* [Work order] From the data below, copy exactly the lines that lie between the one holding "Your University Rank Analysis" and the one holding "Your semester average vs university", including both, and nothing more.

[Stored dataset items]
____

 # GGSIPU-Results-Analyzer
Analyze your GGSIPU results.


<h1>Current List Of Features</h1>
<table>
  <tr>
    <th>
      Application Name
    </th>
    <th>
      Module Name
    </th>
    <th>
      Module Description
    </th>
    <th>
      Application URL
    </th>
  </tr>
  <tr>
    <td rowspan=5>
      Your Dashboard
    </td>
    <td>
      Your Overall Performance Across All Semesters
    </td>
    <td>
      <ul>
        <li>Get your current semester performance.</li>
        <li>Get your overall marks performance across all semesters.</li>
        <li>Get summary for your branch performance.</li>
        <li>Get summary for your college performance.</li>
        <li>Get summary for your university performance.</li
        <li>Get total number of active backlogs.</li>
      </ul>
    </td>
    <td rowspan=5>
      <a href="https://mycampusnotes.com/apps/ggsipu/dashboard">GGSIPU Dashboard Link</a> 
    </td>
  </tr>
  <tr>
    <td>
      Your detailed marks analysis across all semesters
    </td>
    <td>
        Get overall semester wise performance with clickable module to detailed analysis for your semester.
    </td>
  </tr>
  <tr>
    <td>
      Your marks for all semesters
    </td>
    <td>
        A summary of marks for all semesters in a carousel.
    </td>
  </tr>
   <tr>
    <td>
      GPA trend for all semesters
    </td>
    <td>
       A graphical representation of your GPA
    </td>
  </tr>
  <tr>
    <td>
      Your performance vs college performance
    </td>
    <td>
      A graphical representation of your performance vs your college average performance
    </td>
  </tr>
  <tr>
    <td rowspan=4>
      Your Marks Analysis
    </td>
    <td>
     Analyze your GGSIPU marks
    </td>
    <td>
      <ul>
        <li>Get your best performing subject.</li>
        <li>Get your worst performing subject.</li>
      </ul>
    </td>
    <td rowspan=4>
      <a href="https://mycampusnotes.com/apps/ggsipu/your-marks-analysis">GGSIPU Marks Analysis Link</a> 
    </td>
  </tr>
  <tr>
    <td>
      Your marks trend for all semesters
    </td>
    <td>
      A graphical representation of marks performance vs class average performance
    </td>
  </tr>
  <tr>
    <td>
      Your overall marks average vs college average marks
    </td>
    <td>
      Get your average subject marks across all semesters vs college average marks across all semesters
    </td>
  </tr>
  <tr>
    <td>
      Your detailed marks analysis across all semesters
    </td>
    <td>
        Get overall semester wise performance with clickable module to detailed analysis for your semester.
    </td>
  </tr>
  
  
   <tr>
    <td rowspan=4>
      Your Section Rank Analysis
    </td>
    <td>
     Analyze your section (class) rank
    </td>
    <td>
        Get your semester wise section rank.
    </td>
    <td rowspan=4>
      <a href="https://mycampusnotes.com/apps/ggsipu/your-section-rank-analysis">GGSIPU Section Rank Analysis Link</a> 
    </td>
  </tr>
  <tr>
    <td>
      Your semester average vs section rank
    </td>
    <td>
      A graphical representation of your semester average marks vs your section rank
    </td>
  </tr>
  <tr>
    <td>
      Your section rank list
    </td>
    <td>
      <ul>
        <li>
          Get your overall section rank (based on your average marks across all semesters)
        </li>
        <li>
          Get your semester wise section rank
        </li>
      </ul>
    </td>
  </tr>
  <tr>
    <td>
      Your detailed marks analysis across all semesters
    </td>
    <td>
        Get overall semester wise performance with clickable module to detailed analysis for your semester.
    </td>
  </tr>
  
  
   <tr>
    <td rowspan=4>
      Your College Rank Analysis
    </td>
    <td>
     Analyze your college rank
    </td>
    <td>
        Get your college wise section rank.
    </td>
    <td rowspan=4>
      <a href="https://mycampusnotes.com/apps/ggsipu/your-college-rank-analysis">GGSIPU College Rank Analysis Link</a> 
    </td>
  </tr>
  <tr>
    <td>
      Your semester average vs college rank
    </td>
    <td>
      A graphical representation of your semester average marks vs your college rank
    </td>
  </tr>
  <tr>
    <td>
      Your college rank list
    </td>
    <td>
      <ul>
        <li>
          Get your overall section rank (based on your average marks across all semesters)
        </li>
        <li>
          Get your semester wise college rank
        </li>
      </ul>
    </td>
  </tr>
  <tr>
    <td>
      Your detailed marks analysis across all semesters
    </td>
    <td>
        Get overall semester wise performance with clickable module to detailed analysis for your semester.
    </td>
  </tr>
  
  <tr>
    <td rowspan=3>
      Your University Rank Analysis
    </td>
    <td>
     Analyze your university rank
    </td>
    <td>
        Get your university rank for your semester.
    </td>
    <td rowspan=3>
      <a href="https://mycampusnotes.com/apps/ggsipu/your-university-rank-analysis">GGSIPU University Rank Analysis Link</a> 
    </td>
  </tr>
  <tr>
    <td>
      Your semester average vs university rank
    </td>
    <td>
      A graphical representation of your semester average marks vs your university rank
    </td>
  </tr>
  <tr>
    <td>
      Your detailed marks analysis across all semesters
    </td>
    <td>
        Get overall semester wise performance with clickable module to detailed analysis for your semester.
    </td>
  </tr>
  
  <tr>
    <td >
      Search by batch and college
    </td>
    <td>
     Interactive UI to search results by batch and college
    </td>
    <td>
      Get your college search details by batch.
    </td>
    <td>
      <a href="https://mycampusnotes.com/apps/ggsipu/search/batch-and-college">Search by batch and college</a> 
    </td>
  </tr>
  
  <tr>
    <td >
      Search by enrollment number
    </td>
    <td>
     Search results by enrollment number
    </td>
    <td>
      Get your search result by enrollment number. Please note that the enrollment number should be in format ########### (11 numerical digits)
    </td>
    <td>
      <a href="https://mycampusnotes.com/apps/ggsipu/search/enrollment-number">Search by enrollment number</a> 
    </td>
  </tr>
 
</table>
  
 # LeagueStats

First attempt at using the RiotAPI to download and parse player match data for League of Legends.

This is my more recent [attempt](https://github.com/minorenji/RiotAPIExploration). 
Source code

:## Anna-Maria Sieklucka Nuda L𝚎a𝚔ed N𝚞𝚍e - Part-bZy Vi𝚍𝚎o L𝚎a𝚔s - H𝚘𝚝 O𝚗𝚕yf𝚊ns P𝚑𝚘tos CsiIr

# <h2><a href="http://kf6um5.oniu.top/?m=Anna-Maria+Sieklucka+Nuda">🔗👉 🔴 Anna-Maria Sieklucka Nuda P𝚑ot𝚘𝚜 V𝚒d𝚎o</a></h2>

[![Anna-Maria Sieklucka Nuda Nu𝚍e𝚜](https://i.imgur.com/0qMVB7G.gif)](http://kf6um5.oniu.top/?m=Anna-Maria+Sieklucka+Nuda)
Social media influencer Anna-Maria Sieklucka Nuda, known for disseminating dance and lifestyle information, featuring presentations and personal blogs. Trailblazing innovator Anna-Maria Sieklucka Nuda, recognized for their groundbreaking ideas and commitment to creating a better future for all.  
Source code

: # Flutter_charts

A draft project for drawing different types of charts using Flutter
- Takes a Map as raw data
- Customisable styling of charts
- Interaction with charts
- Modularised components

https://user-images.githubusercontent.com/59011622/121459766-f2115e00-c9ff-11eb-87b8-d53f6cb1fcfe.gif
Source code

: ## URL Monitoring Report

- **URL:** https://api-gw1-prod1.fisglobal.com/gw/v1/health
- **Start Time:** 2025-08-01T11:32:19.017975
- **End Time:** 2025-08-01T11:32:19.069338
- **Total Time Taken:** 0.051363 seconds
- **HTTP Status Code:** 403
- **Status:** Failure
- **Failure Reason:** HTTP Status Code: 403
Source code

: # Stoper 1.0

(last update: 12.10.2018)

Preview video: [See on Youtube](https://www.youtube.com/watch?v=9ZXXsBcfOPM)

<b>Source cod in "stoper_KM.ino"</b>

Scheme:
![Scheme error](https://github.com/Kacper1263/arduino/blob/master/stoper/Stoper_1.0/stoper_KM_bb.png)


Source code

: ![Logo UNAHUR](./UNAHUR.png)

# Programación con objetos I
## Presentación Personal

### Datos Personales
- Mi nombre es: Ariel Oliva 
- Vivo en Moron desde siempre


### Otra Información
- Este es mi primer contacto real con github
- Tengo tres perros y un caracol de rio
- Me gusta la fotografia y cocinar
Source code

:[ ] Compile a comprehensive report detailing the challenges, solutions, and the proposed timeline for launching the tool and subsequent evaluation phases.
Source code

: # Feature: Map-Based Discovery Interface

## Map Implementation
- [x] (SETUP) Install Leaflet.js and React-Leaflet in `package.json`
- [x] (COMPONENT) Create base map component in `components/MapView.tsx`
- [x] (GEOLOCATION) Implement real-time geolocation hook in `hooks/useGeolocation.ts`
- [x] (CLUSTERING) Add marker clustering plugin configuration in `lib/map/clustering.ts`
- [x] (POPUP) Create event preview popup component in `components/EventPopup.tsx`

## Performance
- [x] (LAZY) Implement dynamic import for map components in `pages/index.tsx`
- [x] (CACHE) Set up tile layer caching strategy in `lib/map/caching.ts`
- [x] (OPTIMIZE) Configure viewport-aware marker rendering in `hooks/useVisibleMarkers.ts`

____

* [Finished exercise]
      Your University Rank Analysis
    </td>
    <td>
     Analyze your university rank
    </td>
    <td>
        Get your university rank for your semester.
    </td>
    <td rowspan=3>
      <a href="https://mycampusnotes.com/apps/ggsipu/your-university-rank-analysis">GGSIPU University Rank Analysis Link</a> 
    </td>
  </tr>
  <tr>
    <td>
      Your semester average vs university rank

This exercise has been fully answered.